What to produce
The lines to be extracted run from the start of the listing through the line containing "with Webpack will"; copy them exactly and nothing else.

Records provided
########

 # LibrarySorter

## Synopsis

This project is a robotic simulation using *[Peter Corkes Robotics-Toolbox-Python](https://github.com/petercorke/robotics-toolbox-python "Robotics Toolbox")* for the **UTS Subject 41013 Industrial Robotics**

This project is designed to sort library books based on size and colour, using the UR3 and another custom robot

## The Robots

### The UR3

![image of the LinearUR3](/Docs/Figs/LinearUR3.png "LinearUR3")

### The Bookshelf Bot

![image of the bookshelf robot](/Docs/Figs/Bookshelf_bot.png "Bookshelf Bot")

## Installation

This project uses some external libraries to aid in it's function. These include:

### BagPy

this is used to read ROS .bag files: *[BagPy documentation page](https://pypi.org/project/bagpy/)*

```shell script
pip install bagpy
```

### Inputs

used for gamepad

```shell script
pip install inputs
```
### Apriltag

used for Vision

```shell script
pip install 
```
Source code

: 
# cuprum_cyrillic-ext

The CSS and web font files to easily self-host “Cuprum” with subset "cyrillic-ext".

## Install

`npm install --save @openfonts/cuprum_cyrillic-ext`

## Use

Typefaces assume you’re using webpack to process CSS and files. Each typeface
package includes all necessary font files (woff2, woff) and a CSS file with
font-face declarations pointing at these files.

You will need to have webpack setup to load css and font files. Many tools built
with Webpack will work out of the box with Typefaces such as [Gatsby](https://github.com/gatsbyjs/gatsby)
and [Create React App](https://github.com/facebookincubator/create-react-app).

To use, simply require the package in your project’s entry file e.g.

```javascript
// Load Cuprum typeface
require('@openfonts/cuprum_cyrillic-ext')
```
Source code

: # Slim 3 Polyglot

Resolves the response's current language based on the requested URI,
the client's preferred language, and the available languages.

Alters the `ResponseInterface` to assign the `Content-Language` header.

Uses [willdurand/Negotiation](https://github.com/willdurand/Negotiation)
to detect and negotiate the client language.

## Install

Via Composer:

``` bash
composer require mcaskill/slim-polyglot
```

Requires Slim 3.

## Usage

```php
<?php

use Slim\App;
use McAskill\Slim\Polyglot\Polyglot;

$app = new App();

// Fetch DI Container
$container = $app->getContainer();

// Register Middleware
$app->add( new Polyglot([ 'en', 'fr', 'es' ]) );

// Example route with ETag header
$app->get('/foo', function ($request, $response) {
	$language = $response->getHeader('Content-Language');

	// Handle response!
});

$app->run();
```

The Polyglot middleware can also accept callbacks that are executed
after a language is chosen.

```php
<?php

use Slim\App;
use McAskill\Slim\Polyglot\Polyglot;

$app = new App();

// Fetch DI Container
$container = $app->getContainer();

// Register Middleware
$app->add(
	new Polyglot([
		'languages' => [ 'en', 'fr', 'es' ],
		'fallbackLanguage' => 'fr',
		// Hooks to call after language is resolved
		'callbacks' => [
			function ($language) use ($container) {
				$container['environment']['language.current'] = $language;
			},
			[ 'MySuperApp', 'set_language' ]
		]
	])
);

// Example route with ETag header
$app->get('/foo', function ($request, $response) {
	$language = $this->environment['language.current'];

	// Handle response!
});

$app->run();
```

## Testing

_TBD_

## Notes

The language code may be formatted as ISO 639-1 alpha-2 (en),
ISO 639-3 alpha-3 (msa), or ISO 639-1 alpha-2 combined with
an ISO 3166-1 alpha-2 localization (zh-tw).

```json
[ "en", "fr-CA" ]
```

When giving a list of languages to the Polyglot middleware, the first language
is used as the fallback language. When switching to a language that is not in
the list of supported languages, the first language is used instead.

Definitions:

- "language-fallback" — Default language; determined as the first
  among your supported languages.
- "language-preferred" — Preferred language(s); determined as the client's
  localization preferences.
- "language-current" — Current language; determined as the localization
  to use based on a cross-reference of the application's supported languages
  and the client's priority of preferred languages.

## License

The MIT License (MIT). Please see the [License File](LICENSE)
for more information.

########

Answer area
 # LibrarySorter

## Synopsis

This project is a robotic simulation using *[Peter Corkes Robotics-Toolbox-Python](https://github.com/petercorke/robotics-toolbox-python "Robotics Toolbox")* for the **UTS Subject 41013 Industrial Robotics**

This project is designed to sort library books based on size and colour, using the UR3 and another custom robot

## The Robots

### The UR3

![image of the LinearUR3](/Docs/Figs/LinearUR3.png "LinearUR3")

### The Bookshelf Bot

![image of the bookshelf robot](/Docs/Figs/Bookshelf_bot.png "Bookshelf Bot")

## Installation

This project uses some external libraries to aid in it's function. These include:

### BagPy

this is used to read ROS .bag files: *[BagPy documentation page](https://pypi.org/project/bagpy/)*

```shell script
pip install bagpy
```

### Inputs

used for gamepad

```shell script
pip install inputs
```
### Apriltag

used for Vision

```shell script
pip install 
```
Source code

: 
# cuprum_cyrillic-ext

The CSS and web font files to easily self-host “Cuprum” with subset "cyrillic-ext".

## Install

`npm install --save @openfonts/cuprum_cyrillic-ext`

## Use

Typefaces assume you’re using webpack to process CSS and files. Each typeface
package includes all necessary font files (woff2, woff) and a CSS file with
font-face declarations pointing at these files.

You will need to have webpack setup to load css and font files. Many tools built
with Webpack will work out of the box with Typefaces such as [Gatsby](https://github.com/gatsbyjs/gatsby)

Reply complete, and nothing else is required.